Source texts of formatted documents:
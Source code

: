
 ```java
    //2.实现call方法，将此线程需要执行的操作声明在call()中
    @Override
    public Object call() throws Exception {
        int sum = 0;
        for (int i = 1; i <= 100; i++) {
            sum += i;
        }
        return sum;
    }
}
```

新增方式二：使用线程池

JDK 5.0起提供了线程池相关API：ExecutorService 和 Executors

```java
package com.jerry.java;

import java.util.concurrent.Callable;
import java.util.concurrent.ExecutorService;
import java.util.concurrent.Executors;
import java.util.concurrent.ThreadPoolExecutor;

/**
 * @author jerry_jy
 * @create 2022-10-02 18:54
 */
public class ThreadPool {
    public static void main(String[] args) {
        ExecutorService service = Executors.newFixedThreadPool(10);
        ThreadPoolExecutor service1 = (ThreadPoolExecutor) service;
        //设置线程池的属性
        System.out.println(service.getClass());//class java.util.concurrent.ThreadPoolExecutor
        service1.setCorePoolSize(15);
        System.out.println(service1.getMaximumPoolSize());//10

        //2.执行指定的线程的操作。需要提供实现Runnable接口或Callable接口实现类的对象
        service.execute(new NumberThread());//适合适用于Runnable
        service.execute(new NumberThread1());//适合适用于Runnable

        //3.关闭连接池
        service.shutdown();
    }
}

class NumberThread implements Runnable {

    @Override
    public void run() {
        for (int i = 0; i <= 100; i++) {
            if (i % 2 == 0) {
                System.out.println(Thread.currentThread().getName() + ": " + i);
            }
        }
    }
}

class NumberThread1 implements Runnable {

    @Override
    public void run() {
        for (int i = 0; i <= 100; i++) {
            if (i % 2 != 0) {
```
--
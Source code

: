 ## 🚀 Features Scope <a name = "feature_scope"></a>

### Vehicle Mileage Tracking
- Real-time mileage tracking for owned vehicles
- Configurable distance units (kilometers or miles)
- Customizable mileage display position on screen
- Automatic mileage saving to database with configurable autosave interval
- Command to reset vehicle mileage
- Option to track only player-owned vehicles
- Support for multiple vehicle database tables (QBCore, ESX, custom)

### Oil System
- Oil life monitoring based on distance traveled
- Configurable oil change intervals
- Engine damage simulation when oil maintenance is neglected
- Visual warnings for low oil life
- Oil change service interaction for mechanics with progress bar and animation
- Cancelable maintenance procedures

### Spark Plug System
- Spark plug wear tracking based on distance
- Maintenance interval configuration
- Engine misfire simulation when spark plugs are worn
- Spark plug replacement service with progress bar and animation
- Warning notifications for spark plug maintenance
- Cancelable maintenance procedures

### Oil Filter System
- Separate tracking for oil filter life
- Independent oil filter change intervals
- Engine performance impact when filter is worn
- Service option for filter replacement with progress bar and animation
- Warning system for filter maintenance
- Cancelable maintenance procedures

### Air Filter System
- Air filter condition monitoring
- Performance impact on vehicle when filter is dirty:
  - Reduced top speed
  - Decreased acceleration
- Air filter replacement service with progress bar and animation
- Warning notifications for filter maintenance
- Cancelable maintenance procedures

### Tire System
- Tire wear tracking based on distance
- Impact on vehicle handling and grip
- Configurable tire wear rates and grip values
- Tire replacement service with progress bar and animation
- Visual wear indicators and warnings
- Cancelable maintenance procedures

- Work instruction:
Total lines with "ExecutorService" in the records above: report that figure alone.

- Response to the task:
3